Global media coverage of the attack on Mansoor provided rare reminders of the UAE’s suffocation of human rights and came the same week as a less publicized hacking scandal involving another of Washington’s repressive allies.
 
In neighboring Bahrain an abusive sectarian outburst appeared from the instagram account of Deputy Chief of Public Security Sheikh Khalifa bin Ahmed Al Khalifa. The 200-word detailed tirade included a variety of abuse against the Shia sect, including allegations of incest. Sheikh Al Khalifa’s response once the abuse became shared more publicly was to insist it wasn’t him.
 
It was a claim supported by the dictatorship’s security services.
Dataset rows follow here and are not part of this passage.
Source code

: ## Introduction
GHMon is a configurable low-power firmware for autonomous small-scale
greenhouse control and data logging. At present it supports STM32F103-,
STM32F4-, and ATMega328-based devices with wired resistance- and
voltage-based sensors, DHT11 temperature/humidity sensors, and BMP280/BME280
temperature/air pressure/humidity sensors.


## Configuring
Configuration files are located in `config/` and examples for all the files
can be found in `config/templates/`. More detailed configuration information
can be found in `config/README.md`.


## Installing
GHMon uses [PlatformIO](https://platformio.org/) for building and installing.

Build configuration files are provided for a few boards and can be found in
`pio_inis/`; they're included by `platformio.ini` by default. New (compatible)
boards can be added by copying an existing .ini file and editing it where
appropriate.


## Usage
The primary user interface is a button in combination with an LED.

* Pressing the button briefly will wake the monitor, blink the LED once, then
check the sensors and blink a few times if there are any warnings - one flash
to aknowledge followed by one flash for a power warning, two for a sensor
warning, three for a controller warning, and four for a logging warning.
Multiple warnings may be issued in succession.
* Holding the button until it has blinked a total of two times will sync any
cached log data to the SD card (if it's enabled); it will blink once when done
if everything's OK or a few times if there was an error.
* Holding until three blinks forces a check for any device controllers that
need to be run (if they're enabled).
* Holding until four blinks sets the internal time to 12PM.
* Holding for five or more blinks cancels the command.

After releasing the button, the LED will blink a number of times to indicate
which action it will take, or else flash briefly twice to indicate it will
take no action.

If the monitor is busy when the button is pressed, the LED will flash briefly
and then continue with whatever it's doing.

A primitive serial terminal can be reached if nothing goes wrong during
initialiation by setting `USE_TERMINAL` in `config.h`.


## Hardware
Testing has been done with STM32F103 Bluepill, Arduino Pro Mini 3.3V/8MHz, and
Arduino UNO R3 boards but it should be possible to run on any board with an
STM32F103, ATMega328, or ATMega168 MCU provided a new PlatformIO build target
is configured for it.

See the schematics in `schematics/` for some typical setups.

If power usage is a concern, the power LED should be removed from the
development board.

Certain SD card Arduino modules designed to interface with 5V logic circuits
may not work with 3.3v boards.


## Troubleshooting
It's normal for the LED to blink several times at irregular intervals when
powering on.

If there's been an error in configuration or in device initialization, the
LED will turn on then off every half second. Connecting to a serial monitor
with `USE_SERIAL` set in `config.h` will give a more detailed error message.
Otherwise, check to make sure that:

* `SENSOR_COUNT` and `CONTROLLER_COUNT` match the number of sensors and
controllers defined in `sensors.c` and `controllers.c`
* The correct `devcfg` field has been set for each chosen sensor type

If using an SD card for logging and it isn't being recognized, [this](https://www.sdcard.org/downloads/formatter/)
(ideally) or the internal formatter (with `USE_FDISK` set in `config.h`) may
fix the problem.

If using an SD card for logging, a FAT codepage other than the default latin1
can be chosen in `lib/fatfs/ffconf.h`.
The Bahrain News Agency reassured the country August 24 that “The Director-General of Anti-corruption and Economic & Electronic Security has announced that the personal Instagram account of the Deputy Chief of Public Security was recovered within hours of its being hacked.  He denied that the Deputy Chief had written the posts about any sect …”. 
 
It reminded me of an incident last year involving the twitter account of Dr. Ebrahim Al Dossary (@dredossary). According to locals, and to the Amlak International Investment Company website, Dr Al Dossary is Chairman of the investment company in Bahrain and, says its website, he “also plays a key role at the Office of the Prime Minister HRH the Prince Sheikh Khalifa bin Salman Al Khalifa,” a role where he is “a much respected figure for his forthright and uncompromising stance”. Last August a tweet from his account suggested that Human Rights First “is run by one person mo’gor Brian, is a homosexual ….”
 
When I asked Dr Al Dossary to publicly renounce the homophobia emanating from his account he claimed  “It was not me who send it …One of my team….” although the following day the account tweeted at me again: “U old mentaly and sexually sick gay…Stay away from my country and my people.”
 
This sophisticated form of defense used by both Dr AlDossary and Shiekh Al Khalifa was first perfected in 2000 by the singer Shaggy, but the flat denials of “it wasn’t me” look pretty unconvincing. Perhaps Citizen Lab should investigate.